*TASK TO COMPLETE*. Copy exactly the lines of the material below that run from the one containing "We can split" through the one containing "However, splitting into". Copy no other lines.

*TASK INPUT*.
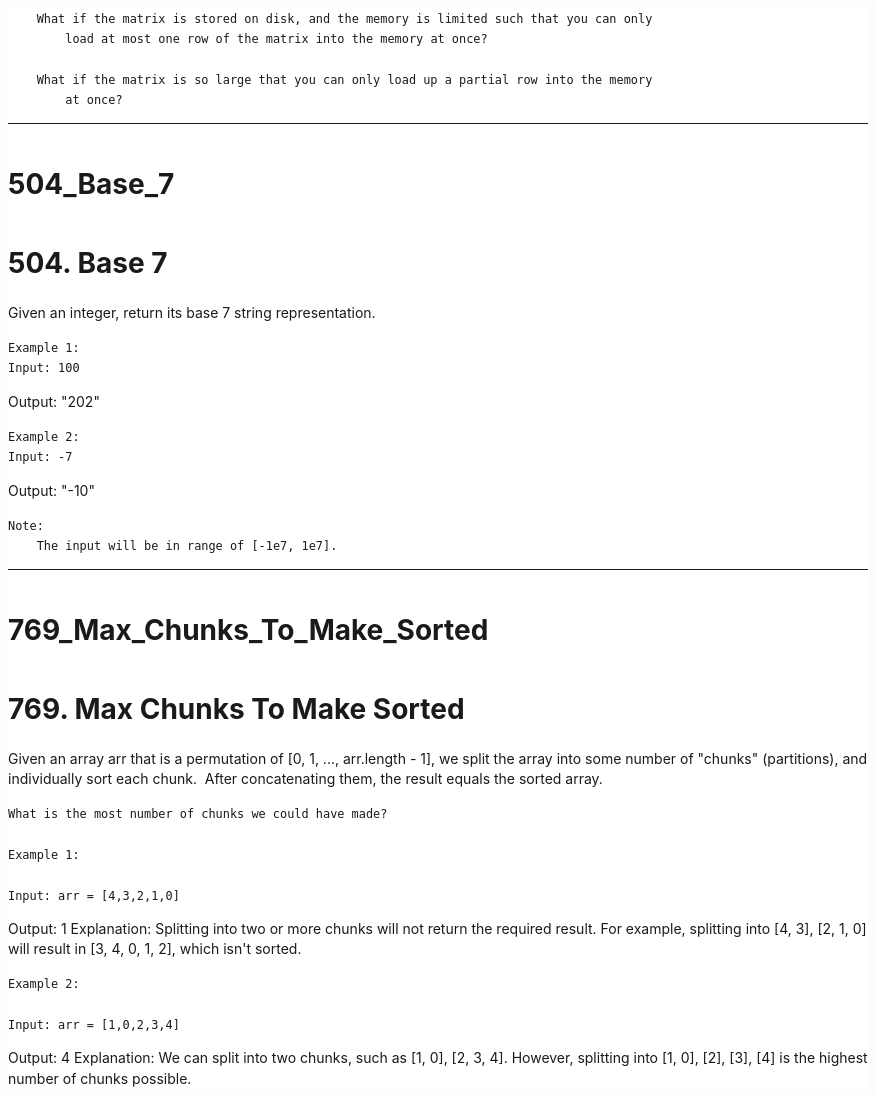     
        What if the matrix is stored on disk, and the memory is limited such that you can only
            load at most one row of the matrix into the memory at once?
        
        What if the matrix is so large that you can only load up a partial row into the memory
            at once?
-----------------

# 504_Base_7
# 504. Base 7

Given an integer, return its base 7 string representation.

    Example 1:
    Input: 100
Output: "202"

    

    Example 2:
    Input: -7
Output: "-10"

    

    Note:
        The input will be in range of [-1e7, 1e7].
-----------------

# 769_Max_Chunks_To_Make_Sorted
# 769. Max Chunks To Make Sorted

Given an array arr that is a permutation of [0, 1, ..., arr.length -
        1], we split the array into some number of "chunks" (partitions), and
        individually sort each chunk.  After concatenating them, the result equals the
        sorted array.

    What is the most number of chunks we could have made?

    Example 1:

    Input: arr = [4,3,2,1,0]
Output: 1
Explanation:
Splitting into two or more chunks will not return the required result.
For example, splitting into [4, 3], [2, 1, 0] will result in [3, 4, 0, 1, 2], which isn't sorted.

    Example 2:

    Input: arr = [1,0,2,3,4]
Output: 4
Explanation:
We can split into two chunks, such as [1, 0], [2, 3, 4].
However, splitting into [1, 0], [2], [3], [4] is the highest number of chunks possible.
...
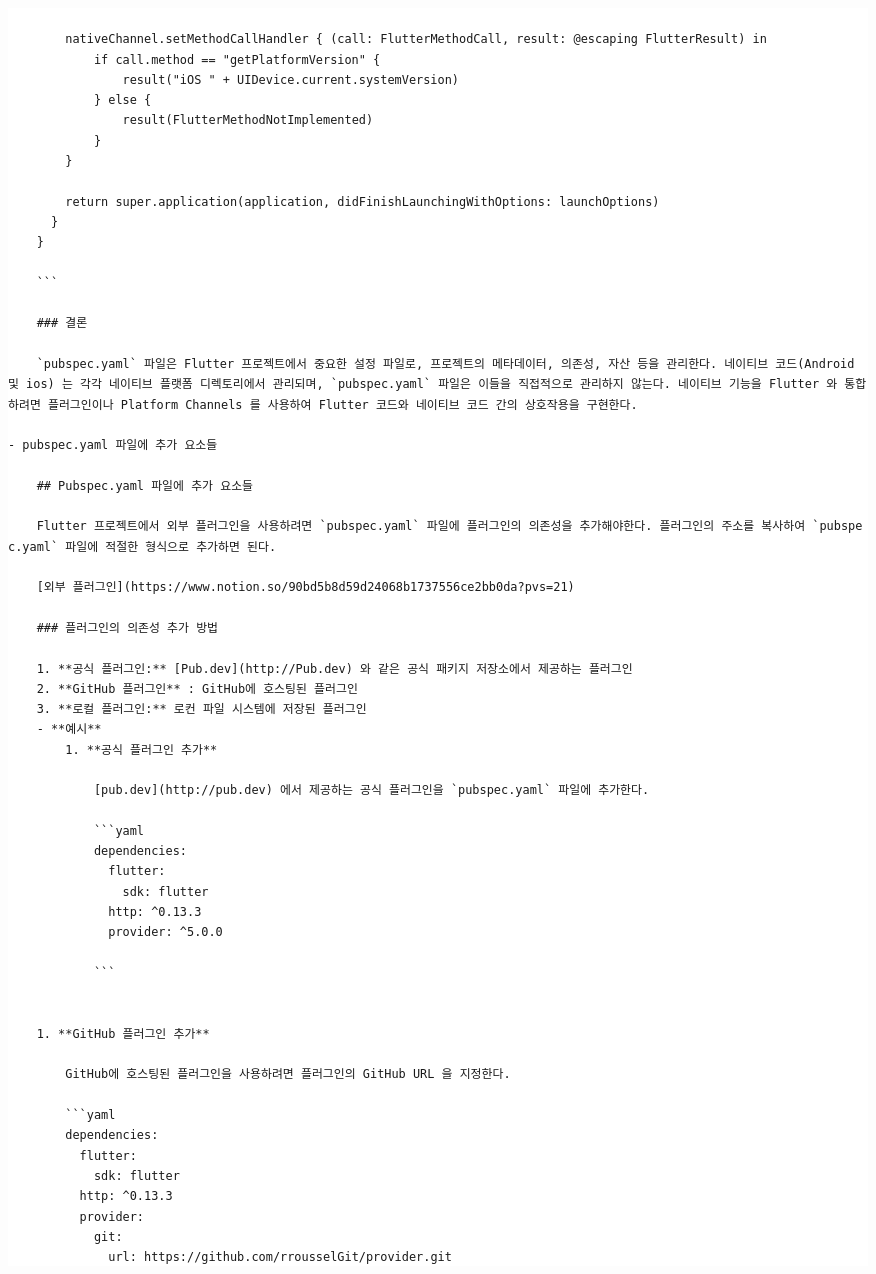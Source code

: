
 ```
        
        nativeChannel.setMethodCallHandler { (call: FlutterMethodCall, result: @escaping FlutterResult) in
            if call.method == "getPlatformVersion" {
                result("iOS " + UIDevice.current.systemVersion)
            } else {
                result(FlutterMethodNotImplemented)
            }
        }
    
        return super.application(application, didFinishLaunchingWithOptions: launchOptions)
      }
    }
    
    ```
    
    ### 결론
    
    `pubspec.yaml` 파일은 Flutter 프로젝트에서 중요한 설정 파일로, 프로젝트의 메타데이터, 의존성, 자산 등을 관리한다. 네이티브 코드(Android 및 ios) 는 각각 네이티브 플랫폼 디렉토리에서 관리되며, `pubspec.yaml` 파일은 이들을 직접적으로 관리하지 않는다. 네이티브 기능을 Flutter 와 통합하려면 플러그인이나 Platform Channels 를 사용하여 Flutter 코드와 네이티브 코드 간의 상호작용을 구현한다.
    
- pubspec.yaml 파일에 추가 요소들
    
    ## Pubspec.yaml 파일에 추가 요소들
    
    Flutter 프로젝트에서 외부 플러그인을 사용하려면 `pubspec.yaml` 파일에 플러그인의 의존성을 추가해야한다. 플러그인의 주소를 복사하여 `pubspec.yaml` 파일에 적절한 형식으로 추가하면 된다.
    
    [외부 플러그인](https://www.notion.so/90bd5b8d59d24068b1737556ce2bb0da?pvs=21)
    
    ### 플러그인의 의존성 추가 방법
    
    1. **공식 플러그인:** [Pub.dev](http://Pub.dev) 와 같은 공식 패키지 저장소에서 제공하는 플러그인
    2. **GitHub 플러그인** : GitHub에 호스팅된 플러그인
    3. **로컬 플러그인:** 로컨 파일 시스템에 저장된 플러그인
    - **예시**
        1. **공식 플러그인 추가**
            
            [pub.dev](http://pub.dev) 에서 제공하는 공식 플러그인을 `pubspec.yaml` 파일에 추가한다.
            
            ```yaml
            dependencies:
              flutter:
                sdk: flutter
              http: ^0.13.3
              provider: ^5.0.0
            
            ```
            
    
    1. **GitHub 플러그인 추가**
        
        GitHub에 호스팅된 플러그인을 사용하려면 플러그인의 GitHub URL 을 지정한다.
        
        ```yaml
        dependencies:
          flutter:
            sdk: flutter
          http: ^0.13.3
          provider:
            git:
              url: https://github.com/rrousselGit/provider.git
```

*ANSWER FOR THE TASK*.
We can split into two chunks, such as [1, 0], [2, 3, 4].
However, splitting into [1, 0], [2], [3], [4] is the highest number of chunks possible.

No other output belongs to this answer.